--- PROBLEM ---
When you reach the line containing "to a variable in a certain program region." in the entries below, start writing out each line exactly, and stop after the line containing "The compiler will".

*** Opening MATERIAL SHOWN ***

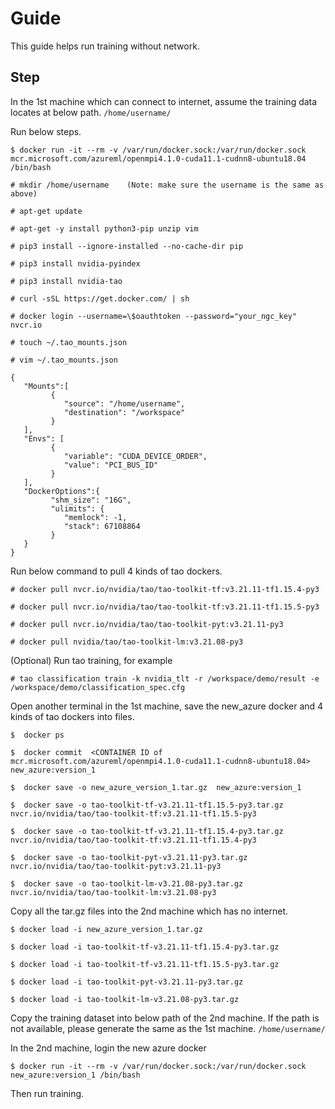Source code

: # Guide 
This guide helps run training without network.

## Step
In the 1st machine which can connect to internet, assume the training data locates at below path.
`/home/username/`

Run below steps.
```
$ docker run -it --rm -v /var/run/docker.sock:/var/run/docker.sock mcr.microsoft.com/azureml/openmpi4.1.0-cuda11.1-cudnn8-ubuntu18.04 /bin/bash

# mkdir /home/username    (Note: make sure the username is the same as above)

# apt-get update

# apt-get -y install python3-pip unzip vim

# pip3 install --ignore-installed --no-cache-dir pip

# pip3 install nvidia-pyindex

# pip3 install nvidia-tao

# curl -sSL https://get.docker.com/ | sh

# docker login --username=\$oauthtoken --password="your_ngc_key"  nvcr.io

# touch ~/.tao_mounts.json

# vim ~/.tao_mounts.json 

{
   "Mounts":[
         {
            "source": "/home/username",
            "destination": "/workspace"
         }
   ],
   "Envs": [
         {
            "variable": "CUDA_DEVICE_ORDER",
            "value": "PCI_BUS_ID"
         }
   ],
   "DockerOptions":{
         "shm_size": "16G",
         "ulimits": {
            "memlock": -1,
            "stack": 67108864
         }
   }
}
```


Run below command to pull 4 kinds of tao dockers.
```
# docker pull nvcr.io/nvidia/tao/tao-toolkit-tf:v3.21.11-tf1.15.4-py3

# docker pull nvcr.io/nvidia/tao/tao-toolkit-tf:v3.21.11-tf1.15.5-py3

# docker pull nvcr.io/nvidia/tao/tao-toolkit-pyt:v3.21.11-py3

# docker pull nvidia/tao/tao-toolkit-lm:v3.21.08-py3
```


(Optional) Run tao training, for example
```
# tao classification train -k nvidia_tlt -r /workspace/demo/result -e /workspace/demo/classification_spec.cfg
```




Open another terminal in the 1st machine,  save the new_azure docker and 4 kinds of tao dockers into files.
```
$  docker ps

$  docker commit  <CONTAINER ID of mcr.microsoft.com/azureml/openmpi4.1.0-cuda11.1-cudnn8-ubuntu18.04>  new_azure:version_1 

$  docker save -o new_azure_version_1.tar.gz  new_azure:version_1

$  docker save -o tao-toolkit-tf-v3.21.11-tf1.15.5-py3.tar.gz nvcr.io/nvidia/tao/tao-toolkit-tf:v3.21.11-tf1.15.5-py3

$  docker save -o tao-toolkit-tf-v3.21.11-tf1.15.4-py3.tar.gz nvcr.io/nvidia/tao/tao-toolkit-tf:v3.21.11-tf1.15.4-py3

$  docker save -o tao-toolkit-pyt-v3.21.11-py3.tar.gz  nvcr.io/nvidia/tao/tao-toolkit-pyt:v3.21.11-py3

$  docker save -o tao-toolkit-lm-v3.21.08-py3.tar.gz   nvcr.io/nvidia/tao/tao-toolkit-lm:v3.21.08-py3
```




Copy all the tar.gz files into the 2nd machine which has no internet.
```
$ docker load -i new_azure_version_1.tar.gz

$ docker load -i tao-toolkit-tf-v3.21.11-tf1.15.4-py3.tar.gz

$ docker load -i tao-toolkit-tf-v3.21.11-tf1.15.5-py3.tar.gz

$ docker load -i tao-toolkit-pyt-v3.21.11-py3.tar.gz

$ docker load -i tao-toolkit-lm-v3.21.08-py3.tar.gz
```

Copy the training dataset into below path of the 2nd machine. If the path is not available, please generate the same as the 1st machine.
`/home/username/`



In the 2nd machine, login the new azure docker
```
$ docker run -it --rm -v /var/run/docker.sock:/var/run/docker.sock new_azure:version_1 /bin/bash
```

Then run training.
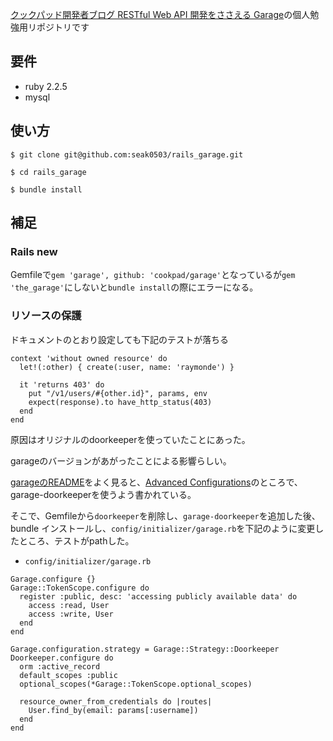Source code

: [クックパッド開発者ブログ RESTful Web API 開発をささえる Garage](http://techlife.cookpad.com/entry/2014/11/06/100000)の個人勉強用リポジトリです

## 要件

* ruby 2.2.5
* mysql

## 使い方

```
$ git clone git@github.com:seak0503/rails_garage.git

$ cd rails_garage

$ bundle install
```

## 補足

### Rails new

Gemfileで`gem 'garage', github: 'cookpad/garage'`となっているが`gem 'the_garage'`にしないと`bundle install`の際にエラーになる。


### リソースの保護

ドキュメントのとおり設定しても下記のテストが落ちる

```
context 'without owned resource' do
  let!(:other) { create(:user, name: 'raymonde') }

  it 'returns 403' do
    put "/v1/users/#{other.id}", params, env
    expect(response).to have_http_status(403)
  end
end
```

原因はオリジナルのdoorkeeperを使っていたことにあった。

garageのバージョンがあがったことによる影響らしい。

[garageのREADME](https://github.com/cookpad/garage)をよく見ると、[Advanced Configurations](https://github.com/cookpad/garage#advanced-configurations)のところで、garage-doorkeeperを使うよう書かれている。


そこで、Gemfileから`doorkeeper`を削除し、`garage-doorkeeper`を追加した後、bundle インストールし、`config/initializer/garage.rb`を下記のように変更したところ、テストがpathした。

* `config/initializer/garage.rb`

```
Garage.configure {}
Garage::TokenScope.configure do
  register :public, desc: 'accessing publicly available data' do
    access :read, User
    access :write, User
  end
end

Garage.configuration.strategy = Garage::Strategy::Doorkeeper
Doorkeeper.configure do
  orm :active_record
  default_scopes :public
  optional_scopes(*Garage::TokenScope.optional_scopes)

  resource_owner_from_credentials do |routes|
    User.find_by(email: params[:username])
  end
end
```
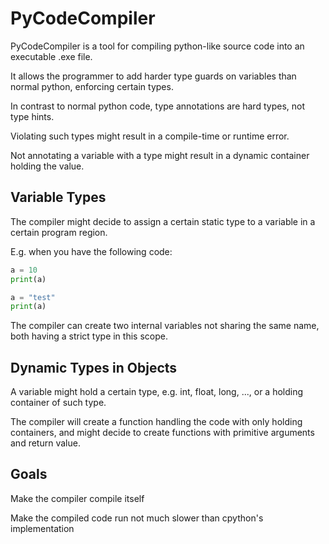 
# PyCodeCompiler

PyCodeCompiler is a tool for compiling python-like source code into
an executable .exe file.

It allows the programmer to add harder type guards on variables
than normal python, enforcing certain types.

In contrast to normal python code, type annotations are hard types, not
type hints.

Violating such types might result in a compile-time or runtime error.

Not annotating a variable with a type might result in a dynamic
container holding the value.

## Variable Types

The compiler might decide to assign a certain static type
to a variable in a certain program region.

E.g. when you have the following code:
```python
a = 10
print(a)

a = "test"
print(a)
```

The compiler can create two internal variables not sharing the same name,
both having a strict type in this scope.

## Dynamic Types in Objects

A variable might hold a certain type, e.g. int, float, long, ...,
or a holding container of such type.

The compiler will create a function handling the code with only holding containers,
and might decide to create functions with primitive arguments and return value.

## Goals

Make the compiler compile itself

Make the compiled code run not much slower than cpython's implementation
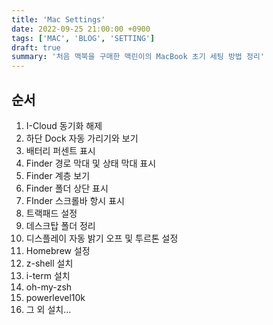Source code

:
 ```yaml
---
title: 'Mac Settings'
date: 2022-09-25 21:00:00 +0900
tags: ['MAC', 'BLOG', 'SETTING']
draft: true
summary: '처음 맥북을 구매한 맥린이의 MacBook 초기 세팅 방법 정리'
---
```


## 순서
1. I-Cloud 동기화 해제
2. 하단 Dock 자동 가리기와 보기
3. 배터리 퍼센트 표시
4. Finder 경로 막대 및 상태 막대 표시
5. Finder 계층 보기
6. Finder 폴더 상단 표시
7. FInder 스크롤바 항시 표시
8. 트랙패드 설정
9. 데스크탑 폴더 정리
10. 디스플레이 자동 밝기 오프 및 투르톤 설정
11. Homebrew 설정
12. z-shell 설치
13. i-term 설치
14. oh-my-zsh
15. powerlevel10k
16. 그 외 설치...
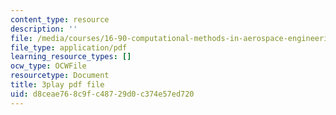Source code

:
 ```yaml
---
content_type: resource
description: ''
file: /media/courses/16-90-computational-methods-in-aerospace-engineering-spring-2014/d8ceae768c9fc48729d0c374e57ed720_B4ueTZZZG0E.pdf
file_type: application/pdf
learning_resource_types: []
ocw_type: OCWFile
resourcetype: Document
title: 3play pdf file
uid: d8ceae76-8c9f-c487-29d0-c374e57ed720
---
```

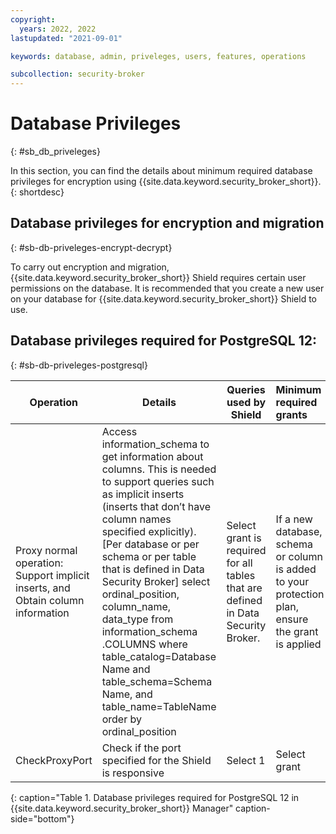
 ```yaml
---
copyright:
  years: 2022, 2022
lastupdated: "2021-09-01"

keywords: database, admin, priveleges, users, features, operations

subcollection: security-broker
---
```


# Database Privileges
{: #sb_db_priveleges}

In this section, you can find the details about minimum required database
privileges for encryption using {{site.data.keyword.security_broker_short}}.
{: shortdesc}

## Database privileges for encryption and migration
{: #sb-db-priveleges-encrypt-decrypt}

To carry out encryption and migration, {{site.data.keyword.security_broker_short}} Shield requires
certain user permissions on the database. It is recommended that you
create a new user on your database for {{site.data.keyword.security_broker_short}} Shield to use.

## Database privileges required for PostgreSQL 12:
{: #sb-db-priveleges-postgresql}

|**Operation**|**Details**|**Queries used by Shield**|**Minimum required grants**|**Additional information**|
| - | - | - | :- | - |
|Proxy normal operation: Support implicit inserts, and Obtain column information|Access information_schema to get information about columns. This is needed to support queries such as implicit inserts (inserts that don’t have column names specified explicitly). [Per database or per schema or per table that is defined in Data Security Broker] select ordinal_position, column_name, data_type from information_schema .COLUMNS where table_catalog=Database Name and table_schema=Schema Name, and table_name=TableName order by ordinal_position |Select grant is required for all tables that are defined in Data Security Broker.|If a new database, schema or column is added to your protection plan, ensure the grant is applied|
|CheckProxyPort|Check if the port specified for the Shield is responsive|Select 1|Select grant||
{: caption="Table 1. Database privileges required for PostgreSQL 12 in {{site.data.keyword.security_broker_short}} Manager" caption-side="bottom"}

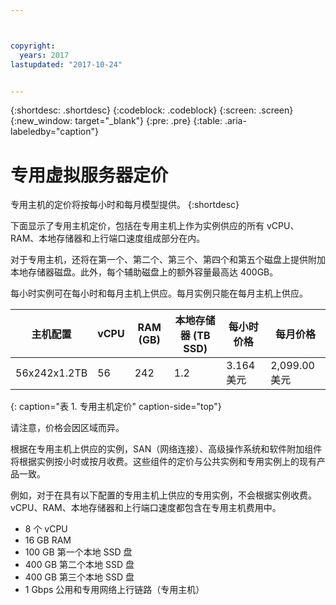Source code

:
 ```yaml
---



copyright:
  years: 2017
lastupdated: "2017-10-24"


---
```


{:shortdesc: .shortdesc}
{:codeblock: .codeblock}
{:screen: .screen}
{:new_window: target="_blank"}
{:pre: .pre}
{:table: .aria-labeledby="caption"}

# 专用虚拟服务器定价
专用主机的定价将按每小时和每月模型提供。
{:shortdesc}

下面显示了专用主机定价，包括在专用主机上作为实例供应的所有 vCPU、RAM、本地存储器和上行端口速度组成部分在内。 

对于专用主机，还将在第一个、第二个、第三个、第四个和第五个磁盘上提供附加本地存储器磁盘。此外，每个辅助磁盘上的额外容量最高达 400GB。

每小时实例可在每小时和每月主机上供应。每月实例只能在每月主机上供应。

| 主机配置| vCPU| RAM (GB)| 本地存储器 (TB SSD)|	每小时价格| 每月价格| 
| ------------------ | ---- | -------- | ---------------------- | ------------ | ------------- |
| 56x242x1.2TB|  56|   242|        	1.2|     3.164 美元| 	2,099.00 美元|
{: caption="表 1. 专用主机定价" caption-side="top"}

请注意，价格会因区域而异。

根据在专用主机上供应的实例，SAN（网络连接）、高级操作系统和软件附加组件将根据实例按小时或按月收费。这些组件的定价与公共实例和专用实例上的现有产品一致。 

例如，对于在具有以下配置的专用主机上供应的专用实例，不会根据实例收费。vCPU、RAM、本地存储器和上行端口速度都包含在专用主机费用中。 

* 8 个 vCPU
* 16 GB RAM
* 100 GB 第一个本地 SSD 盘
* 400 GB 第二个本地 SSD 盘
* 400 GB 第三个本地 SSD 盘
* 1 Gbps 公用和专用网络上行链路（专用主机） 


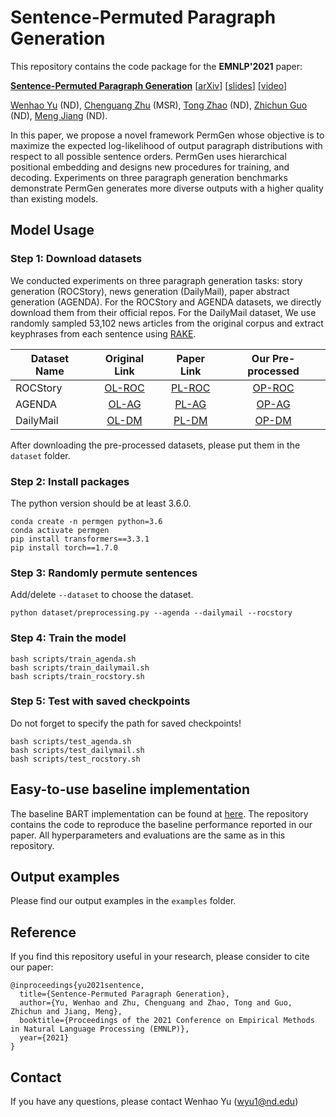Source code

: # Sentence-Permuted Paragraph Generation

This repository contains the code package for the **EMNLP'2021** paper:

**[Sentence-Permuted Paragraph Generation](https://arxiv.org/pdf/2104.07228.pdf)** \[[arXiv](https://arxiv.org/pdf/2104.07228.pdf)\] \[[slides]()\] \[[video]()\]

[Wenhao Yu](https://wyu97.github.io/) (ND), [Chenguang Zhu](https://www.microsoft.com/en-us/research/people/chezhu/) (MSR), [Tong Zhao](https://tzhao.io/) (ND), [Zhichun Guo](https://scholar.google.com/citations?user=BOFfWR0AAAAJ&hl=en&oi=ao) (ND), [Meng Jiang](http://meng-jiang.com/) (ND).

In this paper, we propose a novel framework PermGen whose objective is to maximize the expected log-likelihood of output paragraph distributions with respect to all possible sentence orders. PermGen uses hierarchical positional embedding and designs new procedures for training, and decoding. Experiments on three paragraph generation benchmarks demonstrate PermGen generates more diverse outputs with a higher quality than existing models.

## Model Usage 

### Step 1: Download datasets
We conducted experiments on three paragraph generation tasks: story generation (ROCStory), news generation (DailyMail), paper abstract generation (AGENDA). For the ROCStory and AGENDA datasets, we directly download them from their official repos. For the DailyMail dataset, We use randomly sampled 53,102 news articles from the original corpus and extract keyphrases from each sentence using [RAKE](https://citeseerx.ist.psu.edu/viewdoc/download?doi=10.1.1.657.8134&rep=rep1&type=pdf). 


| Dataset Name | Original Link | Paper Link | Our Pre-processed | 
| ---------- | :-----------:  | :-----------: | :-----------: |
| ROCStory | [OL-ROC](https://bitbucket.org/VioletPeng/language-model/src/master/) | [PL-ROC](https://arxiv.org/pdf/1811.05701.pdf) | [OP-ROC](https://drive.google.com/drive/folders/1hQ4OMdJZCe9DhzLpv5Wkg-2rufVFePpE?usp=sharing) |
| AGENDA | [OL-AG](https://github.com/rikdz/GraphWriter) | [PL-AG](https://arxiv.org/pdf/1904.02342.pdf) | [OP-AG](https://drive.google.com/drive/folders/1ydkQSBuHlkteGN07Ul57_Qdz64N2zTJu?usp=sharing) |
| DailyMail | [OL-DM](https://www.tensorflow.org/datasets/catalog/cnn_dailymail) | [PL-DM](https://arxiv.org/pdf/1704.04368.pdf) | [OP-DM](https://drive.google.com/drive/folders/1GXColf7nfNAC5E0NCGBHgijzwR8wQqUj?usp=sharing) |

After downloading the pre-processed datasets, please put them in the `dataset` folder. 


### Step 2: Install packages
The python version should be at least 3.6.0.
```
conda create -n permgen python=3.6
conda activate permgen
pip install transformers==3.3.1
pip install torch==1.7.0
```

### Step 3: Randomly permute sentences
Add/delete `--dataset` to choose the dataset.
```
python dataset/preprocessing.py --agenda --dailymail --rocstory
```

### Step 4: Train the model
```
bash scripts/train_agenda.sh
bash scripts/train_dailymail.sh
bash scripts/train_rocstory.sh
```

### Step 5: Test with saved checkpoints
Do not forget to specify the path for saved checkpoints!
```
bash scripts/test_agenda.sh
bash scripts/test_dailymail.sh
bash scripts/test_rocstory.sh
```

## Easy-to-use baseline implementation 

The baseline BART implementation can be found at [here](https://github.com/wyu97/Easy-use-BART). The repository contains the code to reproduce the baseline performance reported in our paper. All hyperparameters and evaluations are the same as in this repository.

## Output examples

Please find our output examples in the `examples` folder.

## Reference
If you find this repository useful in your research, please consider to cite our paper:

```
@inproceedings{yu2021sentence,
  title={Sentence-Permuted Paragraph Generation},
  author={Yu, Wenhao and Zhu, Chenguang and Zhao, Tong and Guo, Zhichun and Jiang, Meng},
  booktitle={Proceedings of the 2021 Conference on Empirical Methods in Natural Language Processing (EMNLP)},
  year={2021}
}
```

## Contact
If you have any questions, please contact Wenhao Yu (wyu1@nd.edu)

*** Closing MATERIAL SHOWN ***

--- EXERCISE OUTPUT ---
to a variable in a certain program region.

E.g. when you have the following code:
```python
a = 10
print(a)

a = "test"
print(a)
```

The compiler can create two internal variables not sharing the same name,
both having a strict type in this scope.

## Dynamic Types in Objects

A variable might hold a certain type, e.g. int, float, long, ...,
or a holding container of such type.

The compiler will create a function handling the code with only holding containers,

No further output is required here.